In particular, redevelopment in the blocks surrounding the Capitol
should eliminate excessive surface parking and replace it with
mixed-use residential, apartments and townhouses. Parking should be
replaced with structured parking surrounded by commercial liner
buildings. Infill (use of land within a built-up urban fabric)
development in the blocks adjacent to government buildings would
increase the downtown’s vibrant environment by increasing resident
activity in the urban core.


“New
structures in the urban core need to be of a high quality but also
flexible to adapt to higher density in the future,” Kettren says.


Urban
development should spread into the adjacent neighborhoods and along the
commercial corridors.
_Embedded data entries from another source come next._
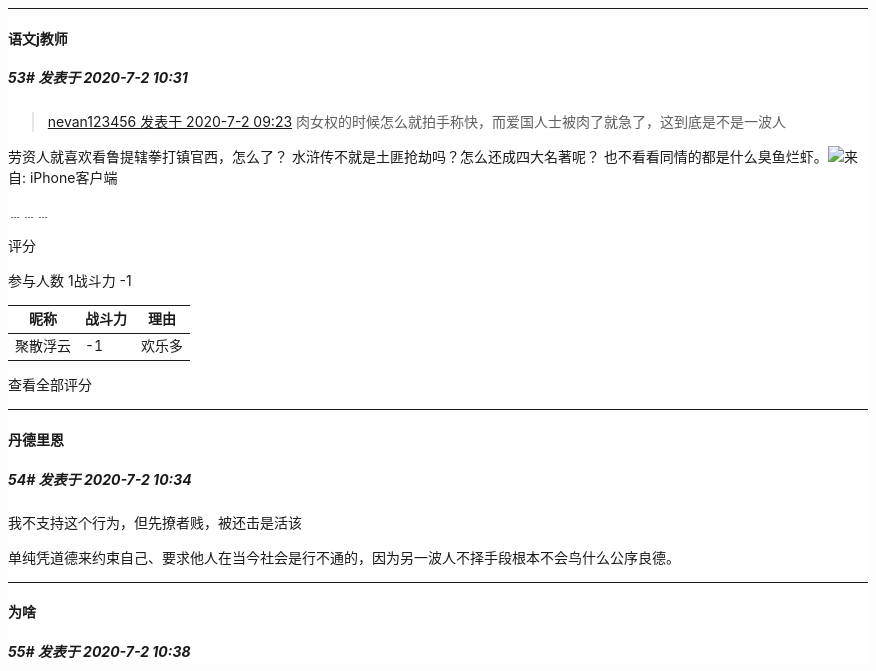 





*****

####  语文j教师  
##### 53#       发表于 2020-7-2 10:31



<blockquote><a href="httphttps://bbs.saraba1st.com/2b/forum.php?mod=redirect&amp;goto=findpost&amp;pid=48032035&amp;ptid=1945298" target="_blank"> nevan123456 发表于 2020-7-2 09:23</a> 肉女权的时候怎么就拍手称快，而爱国人士被肉了就急了，这到底是不是一波人 </blockquote>
劳资人就喜欢看鲁提辖拳打镇官西，怎么了？
水浒传不就是土匪抢劫吗？怎么还成四大名著呢？
也不看看同情的都是什么臭鱼烂虾。<img src="https://static.saraba1st.com/image/smiley/face2017/166.png" referrerpolicy="no-referrer">来自: iPhone客户端



﹍﹍﹍

评分





 参与人数 1战斗力 -1

|昵称|战斗力|理由|
|----|---|---|
| 聚散浮云|-1|欢乐多|



查看全部评分






*****

####  丹德里恩  
##### 54#       发表于 2020-7-2 10:34




我不支持这个行为，但先撩者贱，被还击是活该

单纯凭道德来约束自己、要求他人在当今社会是行不通的，因为另一波人不择手段根本不会鸟什么公序良德。







*****

####  为啥  
##### 55#       发表于 2020-7-2 10:38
Neighborhoods should be a primary focus of
Lansing’s infill development.


“Lansing
needs to establish community centers or plazas in the neighborhoods;
this can be a park, a farmers market, or anything to establish a place
of activity for residents to meet,” Kettren says.


In
addition to community centers, Lansing’s neighborhoods need to vary the
style and cost of housing so that anyone of any income can interact
with one another. Mixedincome neighborhoods are the most sustainable
because they foster economic stability in a community. Due to the lack
of mixed income neighborhoods, another awful outgrowth of sprawlitis,
are single income neighborhoods that exclude lower income residents.
And sprawl greatly aided white flight, which gutted many cities in the
1960s.


Along the
commercial corridors of south Lansing — Pennsylvania Avenue, Cedar
Street and Jolly Road, to name a few — redevelopment should occur where
areas are not in compliance with form-based codes.


Planting
the seeds of quality design right now gives the city the option to make
correct development choices and fix the poor development of the past.
Just as it took over 30 years for south Lansing to develop into an
urban design mess, it will take a similar amount of time to redevelop
it in accordance with a form-based code. We don’t need an immediate
economic recovery or $1 billion of stimulus money.


Good
design is the pathway to Lansing’s becoming a model for urban design in
the state. We have the opportunity, as a community to put an end to an
urbanism that simply does not work and embrace the importance of form
rather than use to achieve exceptional urban design.


(Architect Amanda Harrell-Seyburn contributes weekly to the "Eyesore" and "Eyecandy" features in City Pulse.)